An opera follows a standard script. The first part is the Overture, where a song is played by
the orchestra. Followed by, Recitative, where the actors are talking. The secondary characters
take part in the chorus, while the main ones interpret the arias.
Jacopo Peri was an Italian composer from the 16th century who made the first opera, with a
composition of monidc style, named “Opera Dafne”. He wrote this Opera with the interest in
reviving elements from German drama.
The most important school was Venice, where the first genius of opera appeared, Claudio
Monteverdi, also an Italian composer, was the most important figure in the transition from
Renaissance to Baroque music and he did the most important development in the history of
opera. He established the opera as a serious form of musical and dramatic expression, writing
his first musical drama and the most important opera ever made named “Opera L’Orfeu,”

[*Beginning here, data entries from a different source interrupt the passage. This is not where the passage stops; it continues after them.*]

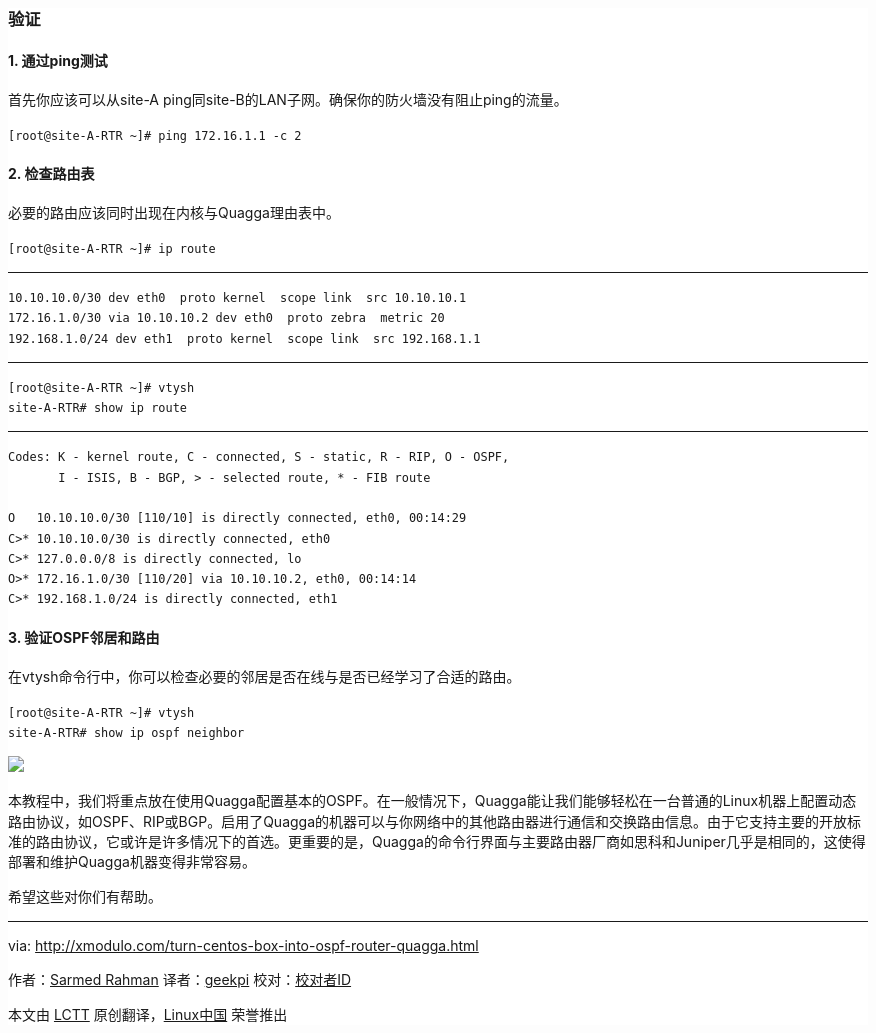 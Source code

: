 ### 验证 ###

#### 1. 通过ping测试 ####

首先你应该可以从site-A ping同site-B的LAN子网。确保你的防火墙没有阻止ping的流量。

    [root@site-A-RTR ~]# ping 172.16.1.1 -c 2 

#### 2. 检查路由表 ####

必要的路由应该同时出现在内核与Quagga理由表中。

    [root@site-A-RTR ~]# ip route 

----------

    10.10.10.0/30 dev eth0  proto kernel  scope link  src 10.10.10.1
    172.16.1.0/30 via 10.10.10.2 dev eth0  proto zebra  metric 20
    192.168.1.0/24 dev eth1  proto kernel  scope link  src 192.168.1.1

----------

    [root@site-A-RTR ~]# vtysh
    site-A-RTR# show ip route 

----------

    Codes: K - kernel route, C - connected, S - static, R - RIP, O - OSPF,
           I - ISIS, B - BGP, > - selected route, * - FIB route
    
    O   10.10.10.0/30 [110/10] is directly connected, eth0, 00:14:29
    C>* 10.10.10.0/30 is directly connected, eth0
    C>* 127.0.0.0/8 is directly connected, lo
    O>* 172.16.1.0/30 [110/20] via 10.10.10.2, eth0, 00:14:14
    C>* 192.168.1.0/24 is directly connected, eth1

#### 3. 验证OSPF邻居和路由 ####

在vtysh命令行中，你可以检查必要的邻居是否在线与是否已经学习了合适的路由。

    [root@site-A-RTR ~]# vtysh
    site-A-RTR# show ip ospf neighbor 

![](https://farm3.staticflickr.com/2943/15160942468_d348241bd5_z.jpg)

本教程中，我们将重点放在使用Quagga配置基本的OSPF。在一般情况下，Quagga能让我们能够轻松在一台普通的Linux机器上配置动态路由协议，如OSPF、RIP或BGP。启用了Quagga的机器可以与你网络中的其他路由器进行通信和交换路由信息。由于它支持主要的开放标准的路由协议，它或许是许多情况下的首选。更重要的是，Quagga的命令行界面与主要路由器厂商如思科和Juniper几乎是相同的，这使得部署和维护Quagga机器变得非常容易。


希望这些对你们有帮助。

--------------------------------------------------------------------------------

via: http://xmodulo.com/turn-centos-box-into-ospf-router-quagga.html

作者：[Sarmed Rahman][a]
译者：[geekpi](https://github.com/geekpi)
校对：[校对者ID](https://github.com/校对者ID)

本文由 [LCTT](https://github.com/LCTT/TranslateProject) 原创翻译，[Linux中国](http://linux.cn/) 荣誉推出

[a]:http://xmodulo.com/author/sarmed
[1]:http://www.nongnu.org/quagga/
[2]:http://xmodulo.com/how-to-disable-selinux.html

written in 1607. He replied to the highly charged speech of a great actor with the use of
voices in a better way to express all the emotions. Also, the orchestra was used not only to go
with the singers but to establish the moods of the various scenes.
L’Orfeo (SV 318), sometimes called La favola d’Orfeo, is an early Baroque favola in music,
or opera (sometimes considered late Renaissance), by Claudio Monteverdi, with a libretto by
Alessandro Striggio. It is based on the Greek legend of Orpheus and tells the story of his
descent to Hades and his fruitless attempt to bring his dead bride Eurydice back to the living
world. It was written in 1607 for a court performance during the annual Carnival at Mantua.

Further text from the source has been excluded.